Editorial: Campus police ruling deserves closer look

Friday, September 3, 2010
(Updated 3:00 am)

An N.C. Court of Appeals ruling saying Davidson College campus police can’t enforce state laws because of the school’s religious affiliation confuses church-state and public safety issues.

At the attorney general’s request, the N.C. Supreme Court has ordered a stay and will weigh in on the lower court’s controversial decision.

The case goes back to a 2006 traffic stop on a street near the campus. The driver was charged with drunken driving, pleaded guilty, then appealed, saying the college-employed officer had no authority to arrest her.

Her attorney contended that the arresting officer lacked authority because of Davidson College’s religious affiliation. State law grants Davidson and a number of other church-connected colleges broader policing powers. Not all religiously affiliated schools choose to have them, however.

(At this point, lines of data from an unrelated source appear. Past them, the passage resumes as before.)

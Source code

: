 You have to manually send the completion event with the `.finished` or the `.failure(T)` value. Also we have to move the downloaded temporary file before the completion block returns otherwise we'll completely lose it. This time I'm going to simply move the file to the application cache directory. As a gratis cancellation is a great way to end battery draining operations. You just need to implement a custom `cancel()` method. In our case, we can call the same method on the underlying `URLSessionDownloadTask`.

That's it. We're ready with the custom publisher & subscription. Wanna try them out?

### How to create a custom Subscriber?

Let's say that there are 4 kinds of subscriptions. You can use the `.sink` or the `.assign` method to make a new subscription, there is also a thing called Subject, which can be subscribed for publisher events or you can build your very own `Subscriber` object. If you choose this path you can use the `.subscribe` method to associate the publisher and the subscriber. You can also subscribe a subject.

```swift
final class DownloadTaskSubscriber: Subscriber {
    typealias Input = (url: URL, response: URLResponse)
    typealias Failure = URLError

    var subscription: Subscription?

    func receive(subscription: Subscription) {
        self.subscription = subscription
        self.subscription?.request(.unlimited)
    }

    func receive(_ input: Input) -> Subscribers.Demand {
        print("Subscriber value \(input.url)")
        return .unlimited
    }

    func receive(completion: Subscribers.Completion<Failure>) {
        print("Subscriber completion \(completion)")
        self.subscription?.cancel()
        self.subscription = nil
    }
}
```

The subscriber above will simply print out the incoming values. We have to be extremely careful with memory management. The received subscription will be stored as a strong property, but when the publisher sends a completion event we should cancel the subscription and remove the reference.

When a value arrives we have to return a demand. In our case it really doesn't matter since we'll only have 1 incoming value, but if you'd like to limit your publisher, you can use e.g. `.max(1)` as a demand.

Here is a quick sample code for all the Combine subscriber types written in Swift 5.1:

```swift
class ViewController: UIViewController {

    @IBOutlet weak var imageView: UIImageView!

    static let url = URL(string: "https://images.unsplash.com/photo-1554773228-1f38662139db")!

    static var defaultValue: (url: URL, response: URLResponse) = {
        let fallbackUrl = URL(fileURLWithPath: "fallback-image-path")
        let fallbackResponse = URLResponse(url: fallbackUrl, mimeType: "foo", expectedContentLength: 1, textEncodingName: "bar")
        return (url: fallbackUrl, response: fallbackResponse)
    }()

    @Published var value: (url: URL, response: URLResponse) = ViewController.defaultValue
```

Key to the appeals court ruling is what constitutes religious affiliation. Based on interpretations of prior cases addressing private schools’ legal status, the appeals court ruled that Davidson met the criteria of being church-affiliated. Yet the judges hinted further review by the state Supreme Court could shed more light on complex case law.

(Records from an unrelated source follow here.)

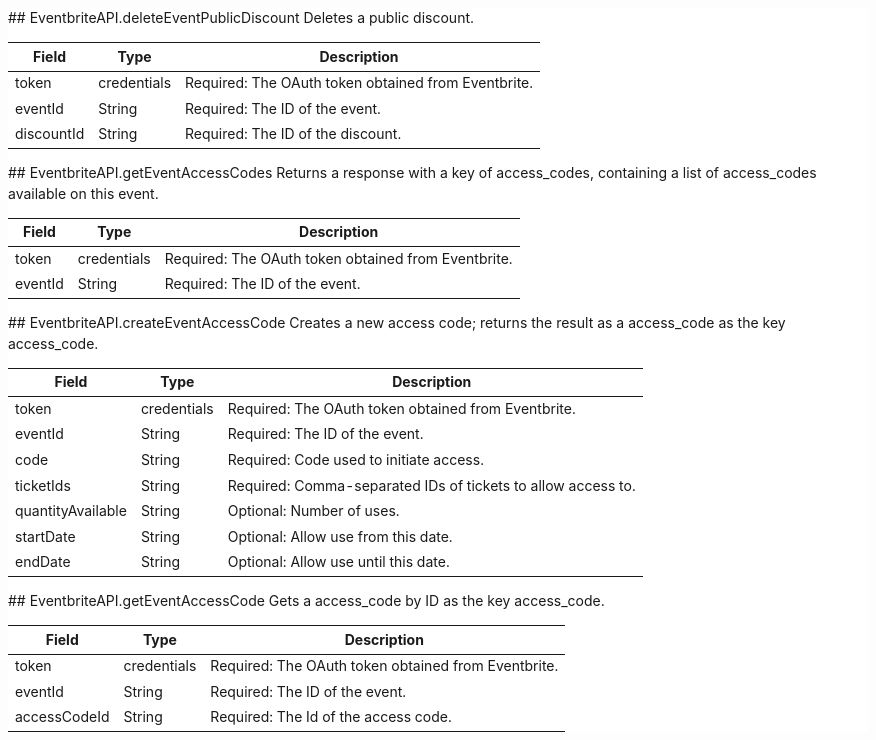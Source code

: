 <a name="deleteEventPublicDiscount"/>
## EventbriteAPI.deleteEventPublicDiscount
Deletes a public discount.

| Field     | Type       | Description
|-----------|------------|----------
| token     | credentials| Required: The OAuth token obtained from Eventbrite.
| eventId   | String     | Required: The ID of the event.
| discountId| String     | Required: The ID of the discount.

<a name="getEventAccessCodes"/>
## EventbriteAPI.getEventAccessCodes
Returns a response with a key of access_codes, containing a list of access_codes available on this event.

| Field  | Type       | Description
|--------|------------|----------
| token  | credentials| Required: The OAuth token obtained from Eventbrite.
| eventId| String     | Required: The ID of the event.

<a name="createEventAccessCode"/>
## EventbriteAPI.createEventAccessCode
Creates a new access code; returns the result as a access_code as the key access_code.

| Field            | Type       | Description
|------------------|------------|----------
| token            | credentials| Required: The OAuth token obtained from Eventbrite.
| eventId          | String     | Required: The ID of the event.
| code             | String     | Required: Code used to initiate access.
| ticketIds        | String     | Required: Comma-separated IDs of tickets to allow access to.
| quantityAvailable| String     | Optional: Number of uses.
| startDate        | String     | Optional: Allow use from this date.
| endDate          | String     | Optional: Allow use until this date.

<a name="getEventAccessCode"/>
## EventbriteAPI.getEventAccessCode
Gets a access_code by ID as the key access_code.

| Field       | Type       | Description
|-------------|------------|----------
| token       | credentials| Required: The OAuth token obtained from Eventbrite.
| eventId     | String     | Required: The ID of the event.
| accessCodeId| String     | Required: The Id of the access code.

The final outcome could affect how private institutions of higher learning, ranging in size from Duke and Wake Forest to Belmont Abbey and Brevard College, police their campuses.

Most relevant could be whether the church-school connection is in name only or if the denomination is actively involved in setting policies.

Many of the state’s private colleges and universities were begun by religious organizations. Some have cut ties while others have kept them. The Baptist Church, for example, no longer plays an active role in governing Wake Forest University but maintains close ties with Campbell University. Davidson College, it should be noted, doesn’t require students to take religion classes despite its affiliation with the Presbyterian Church.    

No matter the extent of the relationship, it should be clear that maintaining a safe environment and watching over students, faculty and campus guests has nothing to do with espousing a particular religious dogma.

In granting such authority, legislators’ sole intent was to further protect the public. It would be a stretch to construe bolstering campus security  as a veiled attempt to endorse religious views — whatever they might be.

Denying colleges the authority to enforce state laws on flawed constitutional concerns would place an additional, costly burden on local governments asked to fill the void.